**WHAT TO DO:**
Return all lines of the records that contain the word "Operation".

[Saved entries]

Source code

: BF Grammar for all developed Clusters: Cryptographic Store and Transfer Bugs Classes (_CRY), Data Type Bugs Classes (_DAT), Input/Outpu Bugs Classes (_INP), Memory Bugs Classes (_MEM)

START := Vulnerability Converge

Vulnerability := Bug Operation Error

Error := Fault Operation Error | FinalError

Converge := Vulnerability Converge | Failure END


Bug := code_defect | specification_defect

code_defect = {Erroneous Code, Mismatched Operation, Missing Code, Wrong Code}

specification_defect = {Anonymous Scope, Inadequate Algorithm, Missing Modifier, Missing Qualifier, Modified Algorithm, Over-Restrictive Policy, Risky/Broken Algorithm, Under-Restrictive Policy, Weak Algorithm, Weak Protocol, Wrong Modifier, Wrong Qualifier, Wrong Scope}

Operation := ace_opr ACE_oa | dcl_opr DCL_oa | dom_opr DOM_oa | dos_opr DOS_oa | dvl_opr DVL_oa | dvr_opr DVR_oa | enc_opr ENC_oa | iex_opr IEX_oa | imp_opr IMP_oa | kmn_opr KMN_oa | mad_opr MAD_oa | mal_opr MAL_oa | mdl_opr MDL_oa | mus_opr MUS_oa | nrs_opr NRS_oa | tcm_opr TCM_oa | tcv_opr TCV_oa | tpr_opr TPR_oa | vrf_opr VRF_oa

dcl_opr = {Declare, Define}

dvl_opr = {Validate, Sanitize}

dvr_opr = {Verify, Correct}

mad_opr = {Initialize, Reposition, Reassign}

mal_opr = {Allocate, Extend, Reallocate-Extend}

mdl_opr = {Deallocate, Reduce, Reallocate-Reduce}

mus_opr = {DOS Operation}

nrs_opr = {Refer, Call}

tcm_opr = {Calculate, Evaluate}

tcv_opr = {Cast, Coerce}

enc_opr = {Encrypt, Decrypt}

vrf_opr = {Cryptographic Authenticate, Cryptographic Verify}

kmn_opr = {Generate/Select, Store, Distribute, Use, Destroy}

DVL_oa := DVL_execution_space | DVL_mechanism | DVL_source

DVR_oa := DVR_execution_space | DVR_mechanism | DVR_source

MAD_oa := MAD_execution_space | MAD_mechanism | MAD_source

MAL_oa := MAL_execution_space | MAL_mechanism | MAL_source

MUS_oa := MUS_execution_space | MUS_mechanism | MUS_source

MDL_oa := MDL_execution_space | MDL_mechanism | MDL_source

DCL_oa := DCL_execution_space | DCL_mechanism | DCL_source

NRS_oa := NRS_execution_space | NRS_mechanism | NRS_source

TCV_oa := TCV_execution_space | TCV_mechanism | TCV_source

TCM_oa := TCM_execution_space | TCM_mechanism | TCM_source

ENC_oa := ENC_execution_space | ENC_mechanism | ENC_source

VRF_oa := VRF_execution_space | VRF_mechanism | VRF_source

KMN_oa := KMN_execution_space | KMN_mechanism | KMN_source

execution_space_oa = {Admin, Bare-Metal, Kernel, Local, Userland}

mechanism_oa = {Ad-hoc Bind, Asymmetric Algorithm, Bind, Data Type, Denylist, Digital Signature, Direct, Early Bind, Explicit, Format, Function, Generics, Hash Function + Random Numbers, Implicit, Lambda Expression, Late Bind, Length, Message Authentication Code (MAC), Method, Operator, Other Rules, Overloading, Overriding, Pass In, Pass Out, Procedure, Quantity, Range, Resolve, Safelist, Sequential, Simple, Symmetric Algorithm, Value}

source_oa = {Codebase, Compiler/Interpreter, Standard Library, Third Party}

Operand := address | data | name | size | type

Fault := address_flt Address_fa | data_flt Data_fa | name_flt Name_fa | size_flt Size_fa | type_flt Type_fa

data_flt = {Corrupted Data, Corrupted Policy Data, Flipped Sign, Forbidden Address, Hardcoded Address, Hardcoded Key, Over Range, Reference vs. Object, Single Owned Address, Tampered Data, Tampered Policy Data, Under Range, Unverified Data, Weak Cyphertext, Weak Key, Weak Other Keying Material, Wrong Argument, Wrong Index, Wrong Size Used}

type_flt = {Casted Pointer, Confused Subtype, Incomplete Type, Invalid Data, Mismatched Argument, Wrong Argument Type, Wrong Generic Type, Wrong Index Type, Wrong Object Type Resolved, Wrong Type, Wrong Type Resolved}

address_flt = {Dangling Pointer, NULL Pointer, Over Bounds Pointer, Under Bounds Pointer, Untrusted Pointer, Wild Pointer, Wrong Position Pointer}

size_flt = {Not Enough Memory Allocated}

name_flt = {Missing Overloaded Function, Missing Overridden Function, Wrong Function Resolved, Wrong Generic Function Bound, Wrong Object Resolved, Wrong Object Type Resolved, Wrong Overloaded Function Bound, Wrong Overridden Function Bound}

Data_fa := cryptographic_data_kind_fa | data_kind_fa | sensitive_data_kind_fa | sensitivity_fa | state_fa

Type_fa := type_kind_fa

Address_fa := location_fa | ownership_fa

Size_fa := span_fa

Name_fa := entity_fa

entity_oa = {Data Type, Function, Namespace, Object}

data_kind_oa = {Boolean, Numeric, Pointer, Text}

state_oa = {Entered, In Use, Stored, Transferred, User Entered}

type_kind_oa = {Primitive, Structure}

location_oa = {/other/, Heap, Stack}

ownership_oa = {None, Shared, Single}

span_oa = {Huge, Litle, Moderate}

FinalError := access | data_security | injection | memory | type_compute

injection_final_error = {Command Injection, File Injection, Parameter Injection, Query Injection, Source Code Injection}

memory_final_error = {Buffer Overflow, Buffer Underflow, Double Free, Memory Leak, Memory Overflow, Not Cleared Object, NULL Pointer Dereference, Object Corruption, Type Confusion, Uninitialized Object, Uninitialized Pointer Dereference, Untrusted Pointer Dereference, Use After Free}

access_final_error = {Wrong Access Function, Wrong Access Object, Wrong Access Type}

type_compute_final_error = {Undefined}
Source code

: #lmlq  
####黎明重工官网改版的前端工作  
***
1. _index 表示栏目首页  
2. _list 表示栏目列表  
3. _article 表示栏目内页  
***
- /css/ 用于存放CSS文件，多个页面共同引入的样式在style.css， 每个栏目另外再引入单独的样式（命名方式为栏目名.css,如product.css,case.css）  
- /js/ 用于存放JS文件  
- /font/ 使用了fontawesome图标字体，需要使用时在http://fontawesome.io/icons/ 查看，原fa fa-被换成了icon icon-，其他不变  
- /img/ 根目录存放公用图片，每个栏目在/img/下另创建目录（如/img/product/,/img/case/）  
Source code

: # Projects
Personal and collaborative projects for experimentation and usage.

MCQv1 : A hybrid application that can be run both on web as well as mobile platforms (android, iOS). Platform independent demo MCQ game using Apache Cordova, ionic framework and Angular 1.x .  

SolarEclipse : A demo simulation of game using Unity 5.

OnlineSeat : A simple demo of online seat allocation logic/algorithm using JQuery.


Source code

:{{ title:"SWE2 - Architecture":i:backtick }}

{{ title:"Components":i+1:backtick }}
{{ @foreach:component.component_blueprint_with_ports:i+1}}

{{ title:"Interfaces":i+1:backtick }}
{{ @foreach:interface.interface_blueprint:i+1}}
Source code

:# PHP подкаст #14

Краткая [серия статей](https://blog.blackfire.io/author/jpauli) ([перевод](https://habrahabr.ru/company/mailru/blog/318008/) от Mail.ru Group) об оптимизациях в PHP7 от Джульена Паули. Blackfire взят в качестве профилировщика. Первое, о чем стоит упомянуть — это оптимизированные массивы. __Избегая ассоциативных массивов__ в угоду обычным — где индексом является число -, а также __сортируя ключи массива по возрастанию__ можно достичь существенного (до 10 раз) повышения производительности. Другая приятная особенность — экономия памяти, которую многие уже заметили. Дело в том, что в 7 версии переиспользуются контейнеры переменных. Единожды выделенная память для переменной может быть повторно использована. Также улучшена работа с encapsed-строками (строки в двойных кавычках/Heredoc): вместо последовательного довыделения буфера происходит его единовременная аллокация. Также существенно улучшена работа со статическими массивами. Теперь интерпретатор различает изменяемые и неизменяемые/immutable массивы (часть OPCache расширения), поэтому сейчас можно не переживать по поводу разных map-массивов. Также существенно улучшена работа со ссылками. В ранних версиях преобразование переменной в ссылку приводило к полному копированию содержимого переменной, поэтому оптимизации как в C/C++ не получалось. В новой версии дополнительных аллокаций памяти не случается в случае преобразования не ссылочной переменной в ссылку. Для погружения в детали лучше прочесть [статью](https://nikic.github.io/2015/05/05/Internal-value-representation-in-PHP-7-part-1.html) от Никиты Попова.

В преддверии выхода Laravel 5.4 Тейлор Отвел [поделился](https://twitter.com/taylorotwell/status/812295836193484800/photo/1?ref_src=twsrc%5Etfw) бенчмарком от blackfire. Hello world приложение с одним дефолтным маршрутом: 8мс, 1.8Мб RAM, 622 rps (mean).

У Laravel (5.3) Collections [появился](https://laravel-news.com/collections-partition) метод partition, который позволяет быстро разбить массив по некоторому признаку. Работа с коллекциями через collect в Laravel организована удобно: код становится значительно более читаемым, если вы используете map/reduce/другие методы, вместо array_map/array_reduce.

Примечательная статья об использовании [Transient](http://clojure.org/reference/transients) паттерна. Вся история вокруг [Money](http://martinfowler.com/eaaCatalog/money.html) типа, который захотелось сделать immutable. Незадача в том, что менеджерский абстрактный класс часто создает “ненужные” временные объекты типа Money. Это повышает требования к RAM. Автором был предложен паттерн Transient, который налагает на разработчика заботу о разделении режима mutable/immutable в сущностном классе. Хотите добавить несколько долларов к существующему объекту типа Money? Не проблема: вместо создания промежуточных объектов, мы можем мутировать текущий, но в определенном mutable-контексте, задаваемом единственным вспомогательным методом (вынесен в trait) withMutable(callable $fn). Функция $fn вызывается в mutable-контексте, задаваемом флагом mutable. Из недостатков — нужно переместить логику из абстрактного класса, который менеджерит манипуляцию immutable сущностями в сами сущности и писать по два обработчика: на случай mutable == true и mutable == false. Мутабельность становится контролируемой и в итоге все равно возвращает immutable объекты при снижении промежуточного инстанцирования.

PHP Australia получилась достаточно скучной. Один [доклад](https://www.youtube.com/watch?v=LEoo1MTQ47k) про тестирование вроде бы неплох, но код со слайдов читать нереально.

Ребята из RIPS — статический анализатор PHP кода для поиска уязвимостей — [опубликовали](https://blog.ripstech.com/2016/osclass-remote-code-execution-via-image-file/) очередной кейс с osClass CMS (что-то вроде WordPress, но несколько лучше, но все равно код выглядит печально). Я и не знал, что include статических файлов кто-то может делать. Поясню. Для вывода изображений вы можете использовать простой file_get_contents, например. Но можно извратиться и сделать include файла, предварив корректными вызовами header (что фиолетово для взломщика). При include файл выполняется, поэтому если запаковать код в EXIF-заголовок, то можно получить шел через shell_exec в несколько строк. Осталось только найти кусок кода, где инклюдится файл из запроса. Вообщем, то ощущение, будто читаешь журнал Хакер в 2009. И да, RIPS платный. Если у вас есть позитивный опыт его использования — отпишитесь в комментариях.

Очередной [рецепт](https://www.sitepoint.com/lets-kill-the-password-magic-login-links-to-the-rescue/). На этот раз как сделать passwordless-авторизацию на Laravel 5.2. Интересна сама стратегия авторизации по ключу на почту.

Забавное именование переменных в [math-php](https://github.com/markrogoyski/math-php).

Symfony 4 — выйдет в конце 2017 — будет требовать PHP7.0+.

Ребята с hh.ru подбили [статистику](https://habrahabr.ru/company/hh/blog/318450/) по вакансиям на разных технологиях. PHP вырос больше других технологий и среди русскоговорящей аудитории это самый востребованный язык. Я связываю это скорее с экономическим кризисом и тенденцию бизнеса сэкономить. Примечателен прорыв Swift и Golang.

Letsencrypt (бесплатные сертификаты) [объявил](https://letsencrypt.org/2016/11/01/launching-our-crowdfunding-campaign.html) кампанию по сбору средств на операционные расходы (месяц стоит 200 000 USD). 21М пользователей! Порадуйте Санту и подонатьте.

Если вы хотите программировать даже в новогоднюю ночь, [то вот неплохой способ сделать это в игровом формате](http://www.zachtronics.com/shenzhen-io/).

**RESPONSE AREA:**
Vulnerability := Bug Operation Error
Error := Fault Operation Error | FinalError
code_defect = {Erroneous Code, Mismatched Operation, Missing Code, Wrong Code}
Operation := ace_opr ACE_oa | dcl_opr DCL_oa | dom_opr DOM_oa | dos_opr DOS_oa | dvl_opr DVL_oa | dvr_opr DVR_oa | enc_opr ENC_oa | iex_opr IEX_oa | imp_opr IMP_oa | kmn_opr KMN_oa | mad_opr MAD_oa | mal_opr MAL_oa | mdl_opr MDL_oa | mus_opr MUS_oa | nrs_opr NRS_oa | tcm_opr TCM_oa | tcv_opr TCV_oa | tpr_opr TPR_oa | vrf_opr VRF_oa
mus_opr = {DOS Operation}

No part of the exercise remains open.